There's actually a single common theme for all five of the principles I'll discuss below: Act, don't react. If you want to manage risk, then you need to learn how to anticipate risk.
Fortunately, with the right risk management tools and a bit of discipline, any small business can achieve this goal. Here are five specific suggestions, including action your small business can take right away.
Don't just focus on new customers. It's human nature: We like to think that long-term business relationships are stable, solid, and built on a foundation of trust. The truth, however, is that up to 80 percent of bad debt involves business relationships that are a year or more old.
Takeaway: Don't treat credit risk management as a one-time process. Evaluate credit risk for your customers, vendors, and suppliers regularly, and watch for trends in business credit profiles that signal impending trouble.
Trust your technology tools.
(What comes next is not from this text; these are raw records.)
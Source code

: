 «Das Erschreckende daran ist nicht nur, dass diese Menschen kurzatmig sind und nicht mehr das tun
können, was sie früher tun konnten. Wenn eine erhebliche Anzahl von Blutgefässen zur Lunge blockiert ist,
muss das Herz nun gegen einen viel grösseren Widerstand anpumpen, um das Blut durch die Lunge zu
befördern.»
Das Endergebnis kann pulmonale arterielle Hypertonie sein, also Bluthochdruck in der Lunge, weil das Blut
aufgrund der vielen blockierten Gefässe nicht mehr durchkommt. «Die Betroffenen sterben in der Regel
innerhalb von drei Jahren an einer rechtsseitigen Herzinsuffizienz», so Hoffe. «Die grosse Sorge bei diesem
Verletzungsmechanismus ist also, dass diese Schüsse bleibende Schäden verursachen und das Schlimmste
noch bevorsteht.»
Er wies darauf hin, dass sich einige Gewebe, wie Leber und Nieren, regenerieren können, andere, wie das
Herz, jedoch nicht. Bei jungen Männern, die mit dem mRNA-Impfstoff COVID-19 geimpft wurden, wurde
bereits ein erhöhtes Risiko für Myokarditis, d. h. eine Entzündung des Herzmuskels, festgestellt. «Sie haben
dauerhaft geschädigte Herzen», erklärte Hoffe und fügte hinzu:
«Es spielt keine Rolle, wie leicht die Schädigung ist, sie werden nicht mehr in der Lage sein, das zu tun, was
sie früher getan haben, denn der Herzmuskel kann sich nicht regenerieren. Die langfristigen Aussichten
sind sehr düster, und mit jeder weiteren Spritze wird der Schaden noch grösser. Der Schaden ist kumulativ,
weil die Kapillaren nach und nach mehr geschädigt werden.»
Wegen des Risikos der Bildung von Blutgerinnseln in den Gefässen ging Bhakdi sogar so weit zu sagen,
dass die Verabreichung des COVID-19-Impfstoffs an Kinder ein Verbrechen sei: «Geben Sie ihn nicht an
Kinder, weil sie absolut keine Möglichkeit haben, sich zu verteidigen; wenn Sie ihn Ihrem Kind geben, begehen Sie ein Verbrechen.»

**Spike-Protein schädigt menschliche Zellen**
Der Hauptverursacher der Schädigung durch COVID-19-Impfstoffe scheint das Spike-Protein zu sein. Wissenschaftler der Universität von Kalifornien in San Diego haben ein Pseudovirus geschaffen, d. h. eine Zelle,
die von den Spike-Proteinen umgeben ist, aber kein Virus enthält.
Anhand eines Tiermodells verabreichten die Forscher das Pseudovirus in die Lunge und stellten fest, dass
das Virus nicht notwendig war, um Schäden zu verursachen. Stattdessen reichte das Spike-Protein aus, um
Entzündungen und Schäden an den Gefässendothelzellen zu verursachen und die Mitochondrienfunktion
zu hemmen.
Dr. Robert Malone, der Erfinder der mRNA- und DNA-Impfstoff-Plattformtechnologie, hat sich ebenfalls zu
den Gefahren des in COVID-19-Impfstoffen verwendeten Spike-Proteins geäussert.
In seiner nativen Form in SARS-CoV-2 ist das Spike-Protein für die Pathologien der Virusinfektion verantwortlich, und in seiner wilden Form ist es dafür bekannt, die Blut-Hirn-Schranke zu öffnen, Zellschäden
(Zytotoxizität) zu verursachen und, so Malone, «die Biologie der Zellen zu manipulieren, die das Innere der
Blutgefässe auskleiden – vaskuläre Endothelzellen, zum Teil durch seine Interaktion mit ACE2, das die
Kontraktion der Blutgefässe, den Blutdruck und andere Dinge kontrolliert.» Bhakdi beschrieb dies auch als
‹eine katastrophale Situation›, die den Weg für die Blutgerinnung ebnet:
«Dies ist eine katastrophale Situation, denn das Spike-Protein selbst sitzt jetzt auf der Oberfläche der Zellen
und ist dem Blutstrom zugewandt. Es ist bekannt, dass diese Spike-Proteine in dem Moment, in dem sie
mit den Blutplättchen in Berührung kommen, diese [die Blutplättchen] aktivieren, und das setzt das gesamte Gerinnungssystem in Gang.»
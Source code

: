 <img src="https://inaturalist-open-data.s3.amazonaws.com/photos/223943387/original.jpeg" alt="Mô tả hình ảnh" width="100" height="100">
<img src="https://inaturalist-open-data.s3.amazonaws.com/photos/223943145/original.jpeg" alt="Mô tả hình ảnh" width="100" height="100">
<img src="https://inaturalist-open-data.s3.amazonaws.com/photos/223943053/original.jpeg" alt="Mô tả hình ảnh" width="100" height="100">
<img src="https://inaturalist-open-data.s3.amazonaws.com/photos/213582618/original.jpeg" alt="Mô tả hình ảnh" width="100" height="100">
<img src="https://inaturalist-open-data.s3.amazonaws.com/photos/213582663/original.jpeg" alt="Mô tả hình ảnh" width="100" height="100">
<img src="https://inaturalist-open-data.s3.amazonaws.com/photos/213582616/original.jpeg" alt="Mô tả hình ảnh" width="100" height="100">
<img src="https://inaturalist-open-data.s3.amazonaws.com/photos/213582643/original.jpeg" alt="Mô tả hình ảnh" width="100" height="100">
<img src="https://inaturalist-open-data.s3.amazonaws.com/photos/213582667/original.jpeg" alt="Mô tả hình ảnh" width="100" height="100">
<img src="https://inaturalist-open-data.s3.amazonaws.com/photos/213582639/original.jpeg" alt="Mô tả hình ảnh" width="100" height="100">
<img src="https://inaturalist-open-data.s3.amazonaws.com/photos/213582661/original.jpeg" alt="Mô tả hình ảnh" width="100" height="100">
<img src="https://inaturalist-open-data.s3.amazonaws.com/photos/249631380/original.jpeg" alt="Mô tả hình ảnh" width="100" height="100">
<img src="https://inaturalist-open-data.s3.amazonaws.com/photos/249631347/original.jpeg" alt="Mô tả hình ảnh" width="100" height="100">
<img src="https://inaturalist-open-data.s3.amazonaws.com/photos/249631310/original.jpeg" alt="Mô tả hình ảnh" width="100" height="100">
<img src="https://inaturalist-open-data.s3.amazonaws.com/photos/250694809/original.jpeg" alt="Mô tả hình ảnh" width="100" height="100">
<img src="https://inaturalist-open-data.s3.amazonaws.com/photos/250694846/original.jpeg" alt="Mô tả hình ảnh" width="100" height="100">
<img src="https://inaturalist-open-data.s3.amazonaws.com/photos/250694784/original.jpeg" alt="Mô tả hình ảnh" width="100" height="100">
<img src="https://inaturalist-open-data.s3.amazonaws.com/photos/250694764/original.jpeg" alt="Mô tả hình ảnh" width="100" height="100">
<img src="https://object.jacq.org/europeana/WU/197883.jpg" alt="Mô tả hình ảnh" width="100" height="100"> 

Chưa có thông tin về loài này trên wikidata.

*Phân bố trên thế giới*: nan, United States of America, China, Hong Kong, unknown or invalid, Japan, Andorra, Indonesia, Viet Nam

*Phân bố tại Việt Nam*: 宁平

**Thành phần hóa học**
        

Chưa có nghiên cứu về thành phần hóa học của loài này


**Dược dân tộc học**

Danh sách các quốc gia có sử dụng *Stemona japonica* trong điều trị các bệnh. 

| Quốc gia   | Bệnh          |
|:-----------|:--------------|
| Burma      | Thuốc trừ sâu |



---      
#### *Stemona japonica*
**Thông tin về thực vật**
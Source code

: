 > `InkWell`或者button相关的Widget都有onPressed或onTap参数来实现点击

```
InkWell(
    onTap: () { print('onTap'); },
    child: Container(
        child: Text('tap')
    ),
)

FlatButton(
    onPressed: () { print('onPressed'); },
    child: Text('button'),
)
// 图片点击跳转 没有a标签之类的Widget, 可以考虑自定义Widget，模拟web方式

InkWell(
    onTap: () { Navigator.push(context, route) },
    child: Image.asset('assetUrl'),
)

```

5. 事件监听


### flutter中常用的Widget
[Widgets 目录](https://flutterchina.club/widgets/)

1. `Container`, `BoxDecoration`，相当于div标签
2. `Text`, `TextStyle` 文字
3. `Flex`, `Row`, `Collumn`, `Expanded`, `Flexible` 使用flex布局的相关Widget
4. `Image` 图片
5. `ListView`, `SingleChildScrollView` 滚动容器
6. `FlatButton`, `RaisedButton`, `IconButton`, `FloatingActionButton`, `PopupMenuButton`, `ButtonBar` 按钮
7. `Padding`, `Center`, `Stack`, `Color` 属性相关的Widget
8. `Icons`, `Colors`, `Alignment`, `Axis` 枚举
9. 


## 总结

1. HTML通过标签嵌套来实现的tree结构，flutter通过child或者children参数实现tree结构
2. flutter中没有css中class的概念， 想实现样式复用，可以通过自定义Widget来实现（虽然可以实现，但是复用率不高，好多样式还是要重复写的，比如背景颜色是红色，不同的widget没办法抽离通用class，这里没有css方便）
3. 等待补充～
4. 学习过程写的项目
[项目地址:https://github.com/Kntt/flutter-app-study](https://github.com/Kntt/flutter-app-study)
A manual credit-review process might feel more thorough - you can pull in data from multiple reporting sources, mull it over, and make a "big picture" credit decision. Today, however, with so many data sources to choose from, it's more likely that you'll miss or misunderstand critical information.
Takeaway: Work with a business information provider that offers a comprehensive, integrated set of risk management tools. You'll save money and time - and manage credit risk far more effectively.
Trust your colleagues,
too! Some of a credit professional's best allies aren't in the credit department - they're in sales, support, customer service, and even the executive suite. A sales call, for example, might reveal that a customer is downsizing its office, or a business owner might hear through the grapevine that a normally reliable partner is having problems with slow payments.
Takeaway. The more eyes and ears you recruit, the more likely you are to get the information you need to evaluate credit risk in a timely manner.
Take business fraud seriously. Most small businesses are eager to build relationships with new customers, suppliers, vendors, and business partners. In the process, however, they're more likely to overlook signs that a business relationship is TOO promising.
Takeaway: Apply consistent risk management practices to all of your business relationships. When you see a red flag - a murky business history, unusual references, or too-good-to-be-true terms - put on the brakes until you can get the answers you need to evaluate credit risk.
Your job is to manage risk - not eliminate it. There's only one way to completely eliminate risk from your business, and that's to close the doors and go home. That's because the more you do to eliminate business risk exposure, the more expensive and time-consuming the process will become. At some point, the costs of eliminating ALL risk exceed the benefits of trying to do so.
Takeaway: Put the right tools, technologies, and processes into place to manage your risk in the most cost-effective manner. Once you achieve this, you can be confident that you're striking the right balance between risk and reward.